╔══
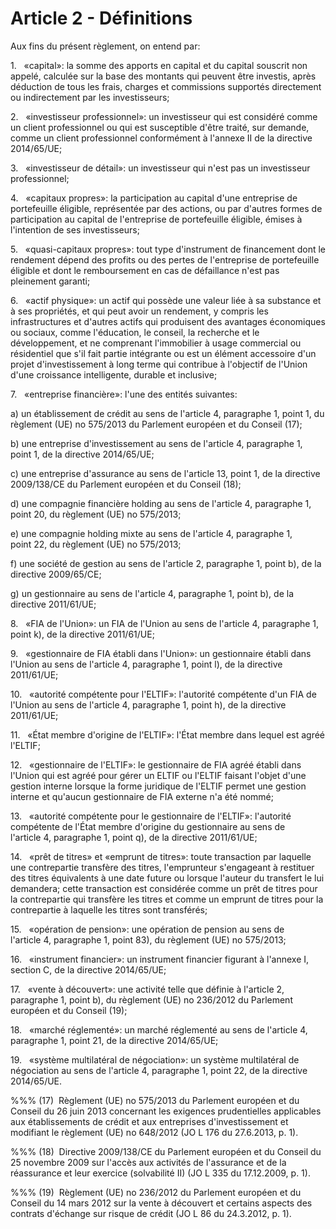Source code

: # Article 2 - Définitions


Aux fins du présent règlement, on entend par:

1.   «capital»: la somme des apports en capital et du capital souscrit non appelé, calculée sur la base des montants qui peuvent être investis, après déduction de tous les frais, charges et commissions supportés directement ou indirectement par les investisseurs;

2.   «investisseur professionnel»: un investisseur qui est considéré comme un client professionnel ou qui est susceptible d'être traité, sur demande, comme un client professionnel conformément à l'annexe II de la directive 2014/65/UE;

3.   «investisseur de détail»: un investisseur qui n'est pas un investisseur professionnel;

4.   «capitaux propres»: la participation au capital d'une entreprise de portefeuille éligible, représentée par des actions, ou par d'autres formes de participation au capital de l'entreprise de portefeuille éligible, émises à l'intention de ses investisseurs;

5.   «quasi-capitaux propres»: tout type d'instrument de financement dont le rendement dépend des profits ou des pertes de l'entreprise de portefeuille éligible et dont le remboursement en cas de défaillance n'est pas pleinement garanti;

6.   «actif physique»: un actif qui possède une valeur liée à sa substance et à ses propriétés, et qui peut avoir un rendement, y compris les infrastructures et d'autres actifs qui produisent des avantages économiques ou sociaux, comme l'éducation, le conseil, la recherche et le développement, et ne comprenant l'immobilier à usage commercial ou résidentiel que s'il fait partie intégrante ou est un élément accessoire d'un projet d'investissement à long terme qui contribue à l'objectif de l'Union d'une croissance intelligente, durable et inclusive;

7.   «entreprise financière»: l'une des entités suivantes:

a) un établissement de crédit au sens de l'article 4, paragraphe 1, point 1, du règlement (UE) no 575/2013 du Parlement européen et du Conseil (17);

b) une entreprise d'investissement au sens de l'article 4, paragraphe 1, point 1, de la directive 2014/65/UE;

c) une entreprise d'assurance au sens de l'article 13, point 1, de la directive 2009/138/CE du Parlement européen et du Conseil (18);

d) une compagnie financière holding au sens de l'article 4, paragraphe 1, point 20, du règlement (UE) no 575/2013;

e) une compagnie holding mixte au sens de l'article 4, paragraphe 1, point 22, du règlement (UE) no 575/2013;

f) une société de gestion au sens de l'article 2, paragraphe 1, point b), de la directive 2009/65/CE;

g) un gestionnaire au sens de l'article 4, paragraphe 1, point b), de la directive 2011/61/UE;

8.   «FIA de l'Union»: un FIA de l'Union au sens de l'article 4, paragraphe 1, point k), de la directive 2011/61/UE;

9.   «gestionnaire de FIA établi dans l'Union»: un gestionnaire établi dans l'Union au sens de l'article 4, paragraphe 1, point l), de la directive 2011/61/UE;

10.   «autorité compétente pour l'ELTIF»: l'autorité compétente d'un FIA de l'Union au sens de l'article 4, paragraphe 1, point h), de la directive 2011/61/UE;

11.   «État membre d'origine de l'ELTIF»: l'État membre dans lequel est agréé l'ELTIF;

12.   «gestionnaire de l'ELTIF»: le gestionnaire de FIA agréé établi dans l'Union qui est agréé pour gérer un ELTIF ou l'ELTIF faisant l'objet d'une gestion interne lorsque la forme juridique de l'ELTIF permet une gestion interne et qu'aucun gestionnaire de FIA externe n'a été nommé;

13.   «autorité compétente pour le gestionnaire de l'ELTIF»: l'autorité compétente de l'État membre d'origine du gestionnaire au sens de l'article 4, paragraphe 1, point q), de la directive 2011/61/UE;

14.   «prêt de titres» et «emprunt de titres»: toute transaction par laquelle une contrepartie transfère des titres, l'emprunteur s'engageant à restituer des titres équivalents à une date future ou lorsque l'auteur du transfert le lui demandera; cette transaction est considérée comme un prêt de titres pour la contrepartie qui transfère les titres et comme un emprunt de titres pour la contrepartie à laquelle les titres sont transférés;

15.   «opération de pension»: une opération de pension au sens de l'article 4, paragraphe 1, point 83), du règlement (UE) no 575/2013;

16.   «instrument financier»: un instrument financier figurant à l'annexe I, section C, de la directive 2014/65/UE;

17.   «vente à découvert»: une activité telle que définie à l'article 2, paragraphe 1, point b), du règlement (UE) no 236/2012 du Parlement européen et du Conseil (19);

18.   «marché réglementé»: un marché réglementé au sens de l'article 4, paragraphe 1, point 21, de la directive 2014/65/UE;

19.   «système multilatéral de négociation»: un système multilatéral de négociation au sens de l'article 4, paragraphe 1, point 22, de la directive 2014/65/UE.

%%% (17)  Règlement (UE) no 575/2013 du Parlement européen et du Conseil du 26 juin 2013 concernant les exigences prudentielles applicables aux établissements de crédit et aux entreprises d'investissement et modifiant le règlement (UE) no 648/2012 (JO L 176 du 27.6.2013, p. 1).

%%% (18)  Directive 2009/138/CE du Parlement européen et du Conseil du 25 novembre 2009 sur l'accès aux activités de l'assurance et de la réassurance et leur exercice (solvabilité II) (JO L 335 du 17.12.2009, p. 1).

%%% (19)  Règlement (UE) no 236/2012 du Parlement européen et du Conseil du 14 mars 2012 sur la vente à découvert et certains aspects des contrats d'échange sur risque de crédit (JO L 86 du 24.3.2012, p. 1).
╚══
| Aim of the task |
Could you restate all of the data above word for word and skip every picture?

| Solution for this problem |
Source code

: # Article 2 - Définitions


Aux fins du présent règlement, on entend par:

1.   «capital»: la somme des apports en capital et du capital souscrit non appelé, calculée sur la base des montants qui peuvent être investis, après déduction de tous les frais, charges et commissions supportés directement ou indirectement par les investisseurs;

2.   «investisseur professionnel»: un investisseur qui est considéré comme un client professionnel ou qui est susceptible d'être traité, sur demande, comme un client professionnel conformément à l'annexe II de la directive 2014/65/UE;

3.   «investisseur de détail»: un investisseur qui n'est pas un investisseur professionnel;

4.   «capitaux propres»: la participation au capital d'une entreprise de portefeuille éligible, représentée par des actions, ou par d'autres formes de participation au capital de l'entreprise de portefeuille éligible, émises à l'intention de ses investisseurs;

5.   «quasi-capitaux propres»: tout type d'instrument de financement dont le rendement dépend des profits ou des pertes de l'entreprise de portefeuille éligible et dont le remboursement en cas de défaillance n'est pas pleinement garanti;

6.   «actif physique»: un actif qui possède une valeur liée à sa substance et à ses propriétés, et qui peut avoir un rendement, y compris les infrastructures et d'autres actifs qui produisent des avantages économiques ou sociaux, comme l'éducation, le conseil, la recherche et le développement, et ne comprenant l'immobilier à usage commercial ou résidentiel que s'il fait partie intégrante ou est un élément accessoire d'un projet d'investissement à long terme qui contribue à l'objectif de l'Union d'une croissance intelligente, durable et inclusive;

7.   «entreprise financière»: l'une des entités suivantes:

a) un établissement de crédit au sens de l'article 4, paragraphe 1, point 1, du règlement (UE) no 575/2013 du Parlement européen et du Conseil (17);

b) une entreprise d'investissement au sens de l'article 4, paragraphe 1, point 1, de la directive 2014/65/UE;

c) une entreprise d'assurance au sens de l'article 13, point 1, de la directive 2009/138/CE du Parlement européen et du Conseil (18);

d) une compagnie financière holding au sens de l'article 4, paragraphe 1, point 20, du règlement (UE) no 575/2013;

e) une compagnie holding mixte au sens de l'article 4, paragraphe 1, point 22, du règlement (UE) no 575/2013;

f) une société de gestion au sens de l'article 2, paragraphe 1, point b), de la directive 2009/65/CE;

g) un gestionnaire au sens de l'article 4, paragraphe 1, point b), de la directive 2011/61/UE;

8.   «FIA de l'Union»: un FIA de l'Union au sens de l'article 4, paragraphe 1, point k), de la directive 2011/61/UE;

9.   «gestionnaire de FIA établi dans l'Union»: un gestionnaire établi dans l'Union au sens de l'article 4, paragraphe 1, point l), de la directive 2011/61/UE;

10.   «autorité compétente pour l'ELTIF»: l'autorité compétente d'un FIA de l'Union au sens de l'article 4, paragraphe 1, point h), de la directive 2011/61/UE;

11.   «État membre d'origine de l'ELTIF»: l'État membre dans lequel est agréé l'ELTIF;

12.   «gestionnaire de l'ELTIF»: le gestionnaire de FIA agréé établi dans l'Union qui est agréé pour gérer un ELTIF ou l'ELTIF faisant l'objet d'une gestion interne lorsque la forme juridique de l'ELTIF permet une gestion interne et qu'aucun gestionnaire de FIA externe n'a été nommé;

13.   «autorité compétente pour le gestionnaire de l'ELTIF»: l'autorité compétente de l'État membre d'origine du gestionnaire au sens de l'article 4, paragraphe 1, point q), de la directive 2011/61/UE;

14.   «prêt de titres» et «emprunt de titres»: toute transaction par laquelle une contrepartie transfère des titres, l'emprunteur s'engageant à restituer des titres équivalents à une date future ou lorsque l'auteur du transfert le lui demandera; cette transaction est considérée comme un prêt de titres pour la contrepartie qui transfère les titres et comme un emprunt de titres pour la contrepartie à laquelle les titres sont transférés;

15.   «opération de pension»: une opération de pension au sens de l'article 4, paragraphe 1, point 83), du règlement (UE) no 575/2013;

16.   «instrument financier»: un instrument financier figurant à l'annexe I, section C, de la directive 2014/65/UE;

17.   «vente à découvert»: une activité telle que définie à l'article 2, paragraphe 1, point b), du règlement (UE) no 236/2012 du Parlement européen et du Conseil (19);

18.   «marché réglementé»: un marché réglementé au sens de l'article 4, paragraphe 1, point 21, de la directive 2014/65/UE;

19.   «système multilatéral de négociation»: un système multilatéral de négociation au sens de l'article 4, paragraphe 1, point 22, de la directive 2014/65/UE.

%%% (17)  Règlement (UE) no 575/2013 du Parlement européen et du Conseil du 26 juin 2013 concernant les exigences prudentielles applicables aux établissements de crédit et aux entreprises d'investissement et modifiant le règlement (UE) no 648/2012 (JO L 176 du 27.6.2013, p. 1).

%%% (18)  Directive 2009/138/CE du Parlement européen et du Conseil du 25 novembre 2009 sur l'accès aux activités de l'assurance et de la réassurance et leur exercice (solvabilité II) (JO L 335 du 17.12.2009, p. 1).

%%% (19)  Règlement (UE) no 236/2012 du Parlement européen et du Conseil du 14 mars 2012 sur la vente à découvert et certains aspects des contrats d'échange sur risque de crédit (JO L 86 du 24.3.2012, p. 1).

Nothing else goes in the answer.